Azurite icon indicating copy to clipboard operation
Azurite copied to clipboard

Content-MD5 should always be returned when listing blobs

Open JasonYeMSFT opened this issue 2 years ago • 5 comments

Which service(blob, file, queue, table) does this issue concern?

blob

Which version of the Azurite was used?

3.14.0

Where do you get Azurite? (npm, DockerHub, NuGet, Visual Studio Code Extension)

npm

What's the Node.js version?

16.13.1

What problem was encountered?

When listing blobs, it occasionally return blobs without a Content-MD5 property in the XML response if the MD5 is empty. Maybe having an empty MD5 value is not the exact cause but that's my observation so far.

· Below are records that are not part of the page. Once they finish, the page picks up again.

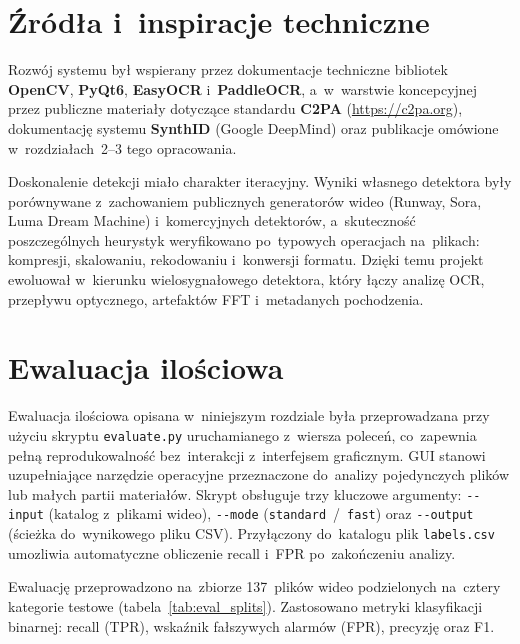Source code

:\section{Źródła i~inspiracje techniczne}

Rozwój systemu był wspierany przez dokumentacje techniczne bibliotek
\textbf{OpenCV}, \textbf{PyQt6}, \textbf{EasyOCR} i~\textbf{PaddleOCR},
a~w~warstwie koncepcyjnej przez publiczne materiały dotyczące standardu
\textbf{C2PA} (\url{https://c2pa.org}), dokumentację systemu
\textbf{SynthID} (Google DeepMind) oraz publikacje omówione
w~rozdziałach~2--3 tego opracowania.

Doskonalenie detekcji miało charakter iteracyjny. Wyniki własnego detektora
były porównywane z~zachowaniem publicznych generatorów wideo
(Runway, Sora, Luma Dream Machine) i~komercyjnych detektorów,
a~skuteczność poszczególnych heurystyk weryfikowano po~typowych
operacjach na~plikach: kompresji, skalowaniu, rekodowaniu i~konwersji formatu.
Dzięki temu projekt ewoluował w~kierunku wielosygnałowego detektora,
który łączy analizę OCR, przepływu optycznego,
artefaktów FFT i~metadanych pochodzenia.

\section{Ewaluacja ilościowa}
\label{sec:ewaluacja}

Ewaluacja ilościowa opisana w~niniejszym rozdziale była przeprowadzana
przy użyciu skryptu \texttt{evaluate.py} uruchamianego z~wiersza poleceń,
co~zapewnia pełną reprodukowalność bez~interakcji z~interfejsem graficznym.
GUI stanowi uzupełniające narzędzie operacyjne przeznaczone do~analizy
pojedynczych plików lub małych partii materiałów.
Skrypt obsługuje trzy kluczowe argumenty:
\texttt{{-}{-}input} (katalog z~plikami wideo),
\texttt{{-}{-}mode} (\texttt{standard}~/~\texttt{fast})
oraz \texttt{{-}{-}output} (ścieżka do~wynikowego pliku CSV).
Przyłączony do~katalogu plik \texttt{labels.csv}
umozliwia automatyczne obliczenie recall i~FPR po~zakończeniu analizy.

Ewaluację przeprowadzono na~zbiorze 137~plików wideo podzielonych
na~cztery kategorie testowe (tabela~\ref{tab:eval_splits}).
Zastosowano metryki klasyfikacji binarnej: recall (TPR),
wskaźnik fałszywych alarmów (FPR), precyzję oraz F1.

Steps to reproduce the issue?

Upload an append blob to azurite instance with an empty MD5 value. Try to list the blob container which should return that blob.

In the response, the Content-MD5 property is missing.

Actual response:

<?xml version="1.0" encoding="utf-8"?>
<EnumerationResults ServiceEndpoint="" ContainerName="">
    <MaxResults>1000</MaxResults>
    <Delimiter>/</Delimiter>
    <Blobs>
        <Blob>
            <Name>blob</Name>
            <Properties>
                <Creation-Time>Thu, 11 Mar 2021 23:09:53 GMT</Creation-Time>
                <Last-Modified>Sat, 07 Aug 2021 00:19:39 GMT</Last…>
                <Content-CRC64 />
                <Cache-Control />
                <Content-Disposition />
                <BlobType>BlockBlob</BlobType>
                <AccessTier>Hot</AccessTier>
                <AccessTierInferred>true</AccessTierInferred>
                <LeaseStatus>unlocked</LeaseStatus>
                <LeaseState>available</LeaseState>
                <ServerEncrypted>true</ServerEncrypted>
            </Properties>
            <Metadata />
            <OrMetadata />
        </Blob>
    </Blobs>
    <NextMarker />
</EnumerationResults>

Expected response:

<?xml version="1.0" encoding="utf-8"?>
<EnumerationResults ServiceEndpoint="" ContainerName="">
    <MaxResults>1000</MaxResults>
    <Delimiter>/</Delimiter>
    <Blobs>
        <Blob>
            <Name>blob</Name>
            <Properties>
                <Creation-Time>Thu, 11 Mar 2021 23:09:53 GMT</Creation-Time>
                <Last-Modified>Sat, 07 Aug 2021 00:19:39 GMT</Last…>
                <Content-CRC64 />
                <Content-MD5/>   ------------------> This is missing
                <Cache-Control />
                <Content-Disposition />
                <BlobType>BlockBlob</BlobType>
                <AccessTier>Hot</AccessTier>
                <AccessTierInferred>true</AccessTierInferred>
                <LeaseStatus>unlocked</LeaseStatus>
                <LeaseState>available</LeaseState>
                <ServerEncrypted>true</ServerEncrypted>
            </Properties>
            <Metadata />
            <OrMetadata />
        </Blob>
    </Blobs>
    <NextMarker />
</EnumerationResults>

The public Azure blob service always returns the empty Content-MD5 in its list blob responses.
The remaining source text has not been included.